When 2 pegs became four, my mother started pestering him to sober down. That’s when my father found out about Alcoholics Anonymous and visited them. He thought Alcoholics Anonymous was a place where one could drink under a different name and not be found out by one’s wife, girl friend or parents. Needless to say he was disappointed.

When my mother went over the edge, and told my father to not touch alcohol in any form, my father promised her that he would do as she pleased. That day onwards he started using a funnel to drink.

Today, I also follow in my father’s foot steps and use a funnel. And when Rekha asks: “Did you drink?” I answer: “I didn’t touch a single drop!”

After Rhea’s birth I have been cutting down. I mean, I am doing it in phases….to start with I don’t drink while sleeping.

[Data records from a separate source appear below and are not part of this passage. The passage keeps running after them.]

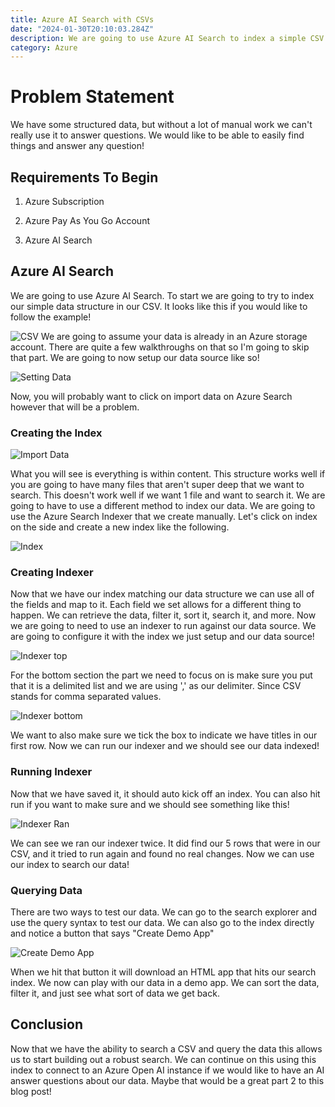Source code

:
```yaml
---
title: Azure AI Search with CSVs
date: "2024-01-30T20:10:03.284Z"
description: We are going to use Azure AI Search to index a simple CSV file and show how we can use that to query the data. We can also take the index and further use it to answer questions using Azure Open AI.
category: Azure
---
```


# Problem Statement
We have some structured data, but without a lot of manual work we can't really use it to answer questions. We would like to be able to easily find things and answer any question!

## Requirements To Begin
1. Azure Subscription

2. Azure Pay As You Go Account

3. Azure AI Search

## Azure AI Search
We are going to use Azure AI Search. To start we are going to try to index our simple data structure in our CSV. It looks like this if you would like to follow the example! 

![CSV](/assets/CSV.png)
We are going to assume your data is already in an Azure storage account. There are quite a few walkthroughs on that so I'm going to skip that part. We are going to now setup our data source like so! 

![Setting Data](/assets/SettingDataSource.png)

Now, you will probably want to click on import data on Azure Search however that will be a problem.
### Creating the Index
![Import Data](/assets/ImportData.png)

What you will see is everything is within content. This structure works well if you are going to have many files that aren't super deep that we want to search. This doesn't work well if we want 1 file and want to search it. We are going to have to use a different method to index our data. We are going to use the Azure Search Indexer that we create manually. Let's click on index on the side and create a new index like the following.

![Index](/assets/Index.png)

### Creating Indexer
Now that we have our index matching our data structure we can use all of the fields and map to it. Each field we set allows for a different thing to happen. We can retrieve the data, filter it, sort it, search it, and more. Now we are going to need to use an indexer to run against our data source. We are going to configure it with the index we just setup and our data source! 

![Indexer top](/assets/IndexerTop.png)

For the bottom section the part we need to focus on is make sure you put that it is a delimited list and we are using ',' as our delimiter. Since CSV stands for comma separated values.

![Indexer bottom](/assets/IndexerBottom.png)

We want to also make sure we tick the box to indicate we have titles in our first row. Now we can run our indexer and we should see our data indexed!

### Running Indexer
Now that we have saved it, it should auto kick off an index. You can also hit run if you want to make sure and we should see something like this! 

![Indexer Ran](/assets/IndexerRan.png)

We can see we ran our indexer twice. It did find our 5 rows that were in our CSV, and it tried to run again and found no real changes. Now we can use our index to search our data!

### Querying Data
There are two ways to test our data. We can go to the search explorer and use the query syntax to test our data. We can also go to the index directly and notice a button that says "Create Demo App"

![Create Demo App](/assets/CreateDemoApp.png)

When we hit that button it will download an HTML app that hits our search index. We now can play with our data in a demo app. We can sort the data, filter it, and just see what sort of data we get back.

## Conclusion
Now that we have the ability to search a CSV and query the data this allows us to start building out a robust search. We can continue on this using this index to connect to an Azure Open AI instance if we would like to have an AI answer questions about our data. Maybe that would be a great part 2 to this blog post!
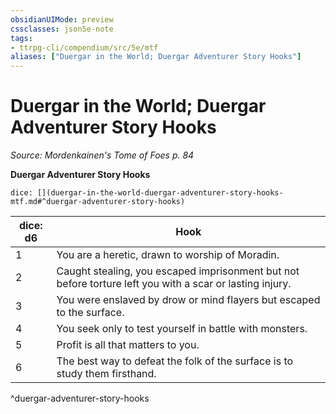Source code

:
 ```yaml
---
obsidianUIMode: preview
cssclasses: json5e-note
tags:
- ttrpg-cli/compendium/src/5e/mtf
aliases: ["Duergar in the World; Duergar Adventurer Story Hooks"]
---
```

# Duergar in the World; Duergar Adventurer Story Hooks
*Source: Mordenkainen's Tome of Foes p. 84* 

**Duergar Adventurer Story Hooks**

`dice: [](duergar-in-the-world-duergar-adventurer-story-hooks-mtf.md#^duergar-adventurer-story-hooks)`

| dice: d6 | Hook |
|----------|------|
| 1 | You are a heretic, drawn to worship of Moradin. |
| 2 | Caught stealing, you escaped imprisonment but not before torture left you with a scar or lasting injury. |
| 3 | You were enslaved by drow or mind flayers but escaped to the surface. |
| 4 | You seek only to test yourself in battle with monsters. |
| 5 | Profit is all that matters to you. |
| 6 | The best way to defeat the folk of the surface is to study them firsthand. |
^duergar-adventurer-story-hooks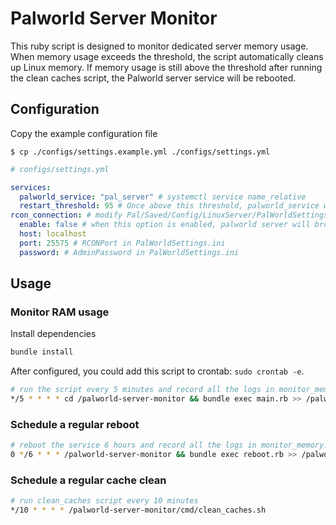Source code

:# Palworld Server Monitor

This ruby script is designed to monitor dedicated server memory usage. When memory usage exceeds the threshold, the script automatically cleans up Linux memory. If memory usage is still above the threshold after running the clean caches script, the Palworld server service will be rebooted.

## Configuration

Copy the example configuration file

    $ cp ./configs/settings.example.yml ./configs/settings.yml

```yml
# configs/settings.yml

services:
  palworld_service: "pal_server" # systemctl service name_relative
  restart_threshold: 95 # Once above this threshold, palworld_service will clean caches and restart
rcon_connection: # modify Pal/Saved/Config/LinuxServer/PalWorldSettings.ini to enable rcon
  enable: false # when this option is enabled, palworld server will broadcast a message before the server be restarted.
  host: localhost
  port: 25575 # RCONPort in PalWorldSettings.ini
  password: # AdminPassword in PalWorldSettings.ini
```

## Usage

### Monitor RAM usage

Install dependencies
```bash
bundle install
```

After configured, you could add this script to crontab: `sudo crontab -e`.

```bash
# run the script every 5 minutes and record all the logs in monitor_memory.log
*/5 * * * * cd /palworld-server-monitor && bundle exec main.rb >> /palworld-server-monitor/logs/monitor_memory.log 2>&1
```

### Schedule a regular reboot

```bash
# reboot the service 6 hours and record all the logs in monitor_memory.log
0 */6 * * * /palworld-server-monitor && bundle exec reboot.rb >> /palworld-server-monitor/logs/monitor_memory.log 2>&1
```

### Schedule a regular cache clean

```bash
# run clean_caches script every 10 minutes
*/10 * * * * /palworld-server-monitor/cmd/clean_caches.sh
```
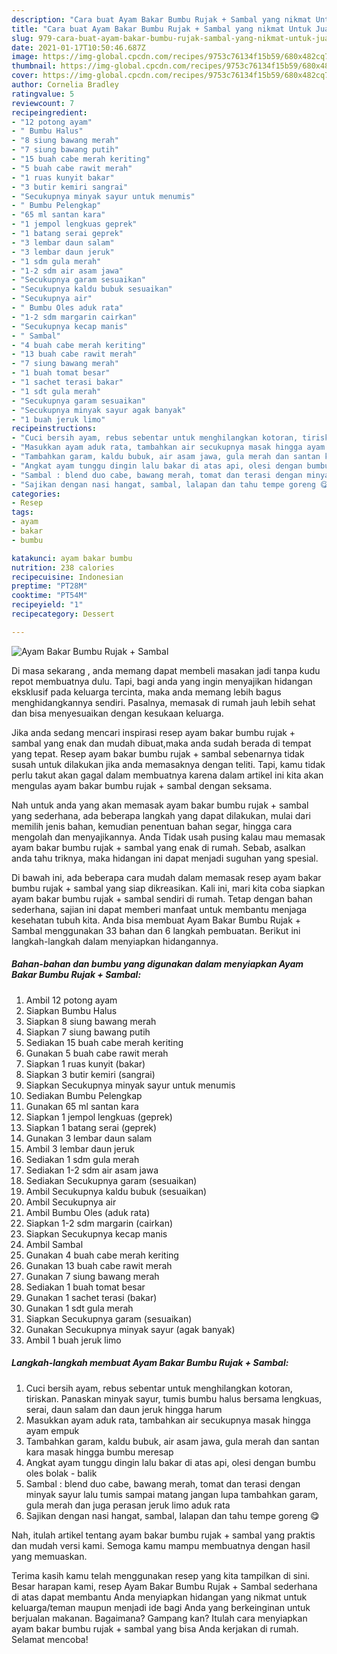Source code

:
 ```yaml
---
description: "Cara buat Ayam Bakar Bumbu Rujak + Sambal yang nikmat Untuk Jualan"
title: "Cara buat Ayam Bakar Bumbu Rujak + Sambal yang nikmat Untuk Jualan"
slug: 979-cara-buat-ayam-bakar-bumbu-rujak-sambal-yang-nikmat-untuk-jualan
date: 2021-01-17T10:50:46.687Z
image: https://img-global.cpcdn.com/recipes/9753c76134f15b59/680x482cq70/ayam-bakar-bumbu-rujak-sambal-foto-resep-utama.jpg
thumbnail: https://img-global.cpcdn.com/recipes/9753c76134f15b59/680x482cq70/ayam-bakar-bumbu-rujak-sambal-foto-resep-utama.jpg
cover: https://img-global.cpcdn.com/recipes/9753c76134f15b59/680x482cq70/ayam-bakar-bumbu-rujak-sambal-foto-resep-utama.jpg
author: Cornelia Bradley
ratingvalue: 5
reviewcount: 7
recipeingredient:
- "12 potong ayam"
- " Bumbu Halus"
- "8 siung bawang merah"
- "7 siung bawang putih"
- "15 buah cabe merah keriting"
- "5 buah cabe rawit merah"
- "1 ruas kunyit bakar"
- "3 butir kemiri sangrai"
- "Secukupnya minyak sayur untuk menumis"
- " Bumbu Pelengkap"
- "65 ml santan kara"
- "1 jempol lengkuas geprek"
- "1 batang serai geprek"
- "3 lembar daun salam"
- "3 lembar daun jeruk"
- "1 sdm gula merah"
- "1-2 sdm air asam jawa"
- "Secukupnya garam sesuaikan"
- "Secukupnya kaldu bubuk sesuaikan"
- "Secukupnya air"
- " Bumbu Oles aduk rata"
- "1-2 sdm margarin cairkan"
- "Secukupnya kecap manis"
- " Sambal"
- "4 buah cabe merah keriting"
- "13 buah cabe rawit merah"
- "7 siung bawang merah"
- "1 buah tomat besar"
- "1 sachet terasi bakar"
- "1 sdt gula merah"
- "Secukupnya garam sesuaikan"
- "Secukupnya minyak sayur agak banyak"
- "1 buah jeruk limo"
recipeinstructions:
- "Cuci bersih ayam, rebus sebentar untuk menghilangkan kotoran, tiriskan. Panaskan minyak sayur, tumis bumbu halus bersama lengkuas, serai, daun salam dan daun jeruk hingga harum"
- "Masukkan ayam aduk rata, tambahkan air secukupnya masak hingga ayam empuk"
- "Tambahkan garam, kaldu bubuk, air asam jawa, gula merah dan santan kara masak hingga bumbu meresap"
- "Angkat ayam tunggu dingin lalu bakar di atas api, olesi dengan bumbu oles bolak - balik"
- "Sambal : blend duo cabe, bawang merah, tomat dan terasi dengan minyak sayur lalu tumis sampai matang jangan lupa tambahkan garam, gula merah dan juga perasan jeruk limo aduk rata"
- "Sajikan dengan nasi hangat, sambal, lalapan dan tahu tempe goreng 😋"
categories:
- Resep
tags:
- ayam
- bakar
- bumbu

katakunci: ayam bakar bumbu 
nutrition: 238 calories
recipecuisine: Indonesian
preptime: "PT28M"
cooktime: "PT54M"
recipeyield: "1"
recipecategory: Dessert

---
```



![Ayam Bakar Bumbu Rujak + Sambal](https://img-global.cpcdn.com/recipes/9753c76134f15b59/680x482cq70/ayam-bakar-bumbu-rujak-sambal-foto-resep-utama.jpg)

Di masa  sekarang , anda memang dapat membeli masakan jadi tanpa kudu repot membuatnya dulu. Tapi, bagi anda yang ingin menyajikan hidangan eksklusif pada keluarga tercinta, maka anda memang lebih bagus menghidangkannya sendiri. Pasalnya, memasak di rumah jauh lebih sehat dan bisa menyesuaikan dengan kesukaan keluarga.

Jika anda sedang mencari inspirasi resep ayam bakar bumbu rujak + sambal yang enak dan mudah dibuat,maka anda sudah berada di tempat yang tepat. Resep ayam bakar bumbu rujak + sambal  sebenarnya tidak susah untuk dilakukan jika anda memasaknya dengan teliti. Tapi, kamu tidak perlu takut akan gagal dalam membuatnya 
karena dalam artikel ini kita akan mengulas ayam bakar bumbu rujak + sambal dengan seksama.  



Nah untuk anda yang akan memasak ayam bakar bumbu rujak + sambal yang sederhana, ada beberapa langkah yang dapat dilakukan, mulai dari memilih jenis bahan, kemudian penentuan bahan segar, hingga cara mengolah dan menyajikannya. Anda Tidak usah pusing kalau mau memasak ayam bakar bumbu rujak + sambal yang enak di rumah. Sebab, asalkan anda  tahu triknya, maka hidangan ini dapat menjadi suguhan yang spesial.

Di bawah ini, ada beberapa cara mudah dalam memasak resep ayam bakar bumbu rujak + sambal yang siap dikreasikan. Kali ini, mari kita coba siapkan ayam bakar bumbu rujak + sambal sendiri di rumah. Tetap dengan bahan sederhana, sajian ini dapat memberi manfaat untuk membantu menjaga kesehatan tubuh kita. Anda bisa membuat Ayam Bakar Bumbu Rujak + Sambal menggunakan 33 bahan dan 6 langkah pembuatan. Berikut ini langkah-langkah dalam menyiapkan hidangannya.

<!--inarticleads1-->

##### Bahan-bahan dan bumbu yang digunakan dalam menyiapkan Ayam Bakar Bumbu Rujak + Sambal:

1. Ambil 12 potong ayam
1. Siapkan  Bumbu Halus
1. Siapkan 8 siung bawang merah
1. Siapkan 7 siung bawang putih
1. Sediakan 15 buah cabe merah keriting
1. Gunakan 5 buah cabe rawit merah
1. Siapkan 1 ruas kunyit (bakar)
1. Siapkan 3 butir kemiri (sangrai)
1. Siapkan Secukupnya minyak sayur untuk menumis
1. Sediakan  Bumbu Pelengkap
1. Gunakan 65 ml santan kara
1. Siapkan 1 jempol lengkuas (geprek)
1. Siapkan 1 batang serai (geprek)
1. Gunakan 3 lembar daun salam
1. Ambil 3 lembar daun jeruk
1. Sediakan 1 sdm gula merah
1. Sediakan 1-2 sdm air asam jawa
1. Sediakan Secukupnya garam (sesuaikan)
1. Ambil Secukupnya kaldu bubuk (sesuaikan)
1. Ambil Secukupnya air
1. Ambil  Bumbu Oles (aduk rata)
1. Siapkan 1-2 sdm margarin (cairkan)
1. Siapkan Secukupnya kecap manis
1. Ambil  Sambal
1. Gunakan 4 buah cabe merah keriting
1. Gunakan 13 buah cabe rawit merah
1. Gunakan 7 siung bawang merah
1. Sediakan 1 buah tomat besar
1. Gunakan 1 sachet terasi (bakar)
1. Gunakan 1 sdt gula merah
1. Siapkan Secukupnya garam (sesuaikan)
1. Gunakan Secukupnya minyak sayur (agak banyak)
1. Ambil 1 buah jeruk limo




<!--inarticleads2-->

##### Langkah-langkah membuat Ayam Bakar Bumbu Rujak + Sambal:

1. Cuci bersih ayam, rebus sebentar untuk menghilangkan kotoran, tiriskan. Panaskan minyak sayur, tumis bumbu halus bersama lengkuas, serai, daun salam dan daun jeruk hingga harum
1. Masukkan ayam aduk rata, tambahkan air secukupnya masak hingga ayam empuk
1. Tambahkan garam, kaldu bubuk, air asam jawa, gula merah dan santan kara masak hingga bumbu meresap
1. Angkat ayam tunggu dingin lalu bakar di atas api, olesi dengan bumbu oles bolak - balik
1. Sambal : blend duo cabe, bawang merah, tomat dan terasi dengan minyak sayur lalu tumis sampai matang jangan lupa tambahkan garam, gula merah dan juga perasan jeruk limo aduk rata
1. Sajikan dengan nasi hangat, sambal, lalapan dan tahu tempe goreng 😋




Nah, itulah artikel tentang  ayam bakar bumbu rujak + sambal  yang praktis dan mudah versi kami. Semoga kamu mampu membuatnya dengan hasil yang memuaskan. 

Terima kasih kamu telah menggunakan resep yang kita tampilkan di sini. Besar harapan kami, resep  Ayam Bakar Bumbu Rujak + Sambal sederhana di atas dapat membantu Anda menyiapkan hidangan yang nikmat untuk keluarga/teman maupun menjadi ide bagi Anda yang berkeinginan untuk berjualan makanan. Bagaimana? Gampang kan? Itulah cara menyiapkan ayam bakar bumbu rujak + sambal yang bisa Anda kerjakan di rumah. Selamat mencoba!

There are other addictions too…but unfortunately we haven’t exploited them as much as we would have wanted to. For example, the only family member of mine who has come closest to taking drugs has been that uncle working at Mumbai Airport customs.

By Jamshed V Rajan

Jammy, as Jamshed V Rajan is affectionately called, is a wannabe stand up comedian. He has a funny take on most things but documents only some of them. If you are interested in chatting up with him, do drop him an email at jv.rajan@gmail.com or message him at +919650080255.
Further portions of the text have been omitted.